Именно такова была его общественная роль, признаваемая современниками. Что касается конкретно Пушкина, то влияние Чаадаева было не очень гладко (устная запись П. В. Анненкова), но очень выразительно оценено Я. Сабуровым: «Он поворотил Пушкина на мысль» 7. Видимо, на мысль он поворотил многих. На мысль о России. И к тому же облек ее таким образом, что она наполнилась, по выражению одного из первых читателей «Философического письма» в «Телескопе», нашей «болью, сопровождаемой каким-то сладострастным ощущением» 8.

Я думаю, что у этой боли есть более точное название – тоска по всемирности. Не случайно Чаадаев сел за свои письма после трехлетнего путешествия по Европе, где эта сравнительно новая идея – всемирной истории – буквально витала в воздухе. Ее заново проговаривал престарелый Гете, припоминая свои юношеские беседы с Гердером и его же позднейшую книгу «Идеи к философии истории человечества». Увиденное с высот европейского Просвещения, всемирное бытие отнюдь не рисовалось уныло однородным, уже цивилизованным по одной мерке или покорно ожидающим цивилизации. Везде и всегда царит Дух – Geist9.

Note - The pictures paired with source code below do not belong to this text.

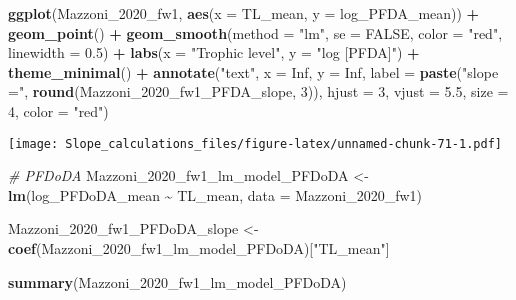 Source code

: \documentclass[
]{article}
\newenvironment{Shaded}{\begin{snugshade}}{\end{snugshade}}
\newcommand{\AttributeTok}[1]{\textcolor[rgb]{0.13,0.29,0.53}{#1}}
\newcommand{\CommentTok}[1]{\textcolor[rgb]{0.56,0.35,0.01}{\textit{#1}}}
\newcommand{\ConstantTok}[1]{\textcolor[rgb]{0.56,0.35,0.01}{#1}}
\newcommand{\DecValTok}[1]{\textcolor[rgb]{0.00,0.00,0.81}{#1}}
\newcommand{\FloatTok}[1]{\textcolor[rgb]{0.00,0.00,0.81}{#1}}
\newcommand{\FunctionTok}[1]{\textcolor[rgb]{0.13,0.29,0.53}{\textbf{#1}}}
\newcommand{\NormalTok}[1]{#1}
\newcommand{\OtherTok}[1]{\textcolor[rgb]{0.56,0.35,0.01}{#1}}
\newcommand{\SpecialCharTok}[1]{\textcolor[rgb]{0.81,0.36,0.00}{\textbf{#1}}}
\newcommand{\StringTok}[1]{\textcolor[rgb]{0.31,0.60,0.02}{#1}}
\begin{document}
\begin{Shaded}
\begin{Highlighting}[]
\FunctionTok{ggplot}\NormalTok{(Mazzoni\_2020\_fw1, }\FunctionTok{aes}\NormalTok{(}\AttributeTok{x =}\NormalTok{ TL\_mean, }\AttributeTok{y =}\NormalTok{ log\_PFDA\_mean)) }\SpecialCharTok{+}
  \FunctionTok{geom\_point}\NormalTok{() }\SpecialCharTok{+}
  \FunctionTok{geom\_smooth}\NormalTok{(}\AttributeTok{method =} \StringTok{"lm"}\NormalTok{, }\AttributeTok{se =} \ConstantTok{FALSE}\NormalTok{, }\AttributeTok{color =} \StringTok{"red"}\NormalTok{, }\AttributeTok{linewidth =} \FloatTok{0.5}\NormalTok{) }\SpecialCharTok{+}
  \FunctionTok{labs}\NormalTok{(}\AttributeTok{x =} \StringTok{"Trophic level"}\NormalTok{,}
       \AttributeTok{y =} \StringTok{"log [PFDA]"}\NormalTok{) }\SpecialCharTok{+}
  \FunctionTok{theme\_minimal}\NormalTok{() }\SpecialCharTok{+}
  \FunctionTok{annotate}\NormalTok{(}\StringTok{"text"}\NormalTok{, }\AttributeTok{x =} \ConstantTok{Inf}\NormalTok{, }\AttributeTok{y =} \ConstantTok{Inf}\NormalTok{, }\AttributeTok{label =} \FunctionTok{paste}\NormalTok{(}\StringTok{"slope ="}\NormalTok{, }\FunctionTok{round}\NormalTok{(Mazzoni\_2020\_fw1\_PFDA\_slope, }\DecValTok{3}\NormalTok{)), }
           \AttributeTok{hjust =} \DecValTok{3}\NormalTok{, }\AttributeTok{vjust =} \FloatTok{5.5}\NormalTok{, }\AttributeTok{size =} \DecValTok{4}\NormalTok{, }\AttributeTok{color =} \StringTok{"red"}\NormalTok{)}
\end{Highlighting}
\end{Shaded}

\texttt{[image: Slope\_calculations\_files/figure-latex/unnamed-chunk-71-1.pdf]}

\begin{Shaded}
\begin{Highlighting}[]
\CommentTok{\# PFDoDA}
\NormalTok{Mazzoni\_2020\_fw1\_lm\_model\_PFDoDA }\OtherTok{\textless{}{-}} \FunctionTok{lm}\NormalTok{(log\_PFDoDA\_mean }\SpecialCharTok{\textasciitilde{}}\NormalTok{ TL\_mean,}
                                      \AttributeTok{data =}\NormalTok{ Mazzoni\_2020\_fw1)}

\NormalTok{Mazzoni\_2020\_fw1\_PFDoDA\_slope }\OtherTok{\textless{}{-}} \FunctionTok{coef}\NormalTok{(Mazzoni\_2020\_fw1\_lm\_model\_PFDoDA)[}\StringTok{"TL\_mean"}\NormalTok{]}

\FunctionTok{summary}\NormalTok{(Mazzoni\_2020\_fw1\_lm\_model\_PFDoDA)}
\end{Highlighting}
\end{Shaded}
\end{document}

Везде? Всегда? Чаадаев имел повод усомниться сразу же по своем возвращении в Россию 17 или 18 июля 1826 года. После трехлетнего отсутствия он был встречен на родине арестом и обыском в Брест-Литовске. Его имя фигурировало в следственных делах декабристов; он был назван в числе участников тайного общества. Спасло его лишь отсутствие во время самого восстания (как и Пушкина!). Чаадаев приехал из заграницы, когда все было кончено: пятеро осужденных на смертную казнь повешены за пять дней до его возвращения.

Всеобщие мысли запоминаются и обновляются в индивидуальных формулировках. Вечные мысли банальны, пока они не оправданы сиюминутным переживанием и значением данного момента. То, что сказал Чаадаев о судьбе России, не может быть понято вне обстоятельств его жизни, в которых возник повод для «Философических писем».

Через год после возвращения в Россию Чаадаев встречается с соседкой по имению, с которой беседует о религии. Она ищет духовного наставничества, и с этой целью Чаадаев садится за письма. По мере исполнения замысел разрастается, что автор и признает, завершая свое первое послание: «Вначале мне казалось, что я смогу в немногих словах передать вам задуманное. Поразмыслив, нахожу, что здесь имеется материала на целый том»10.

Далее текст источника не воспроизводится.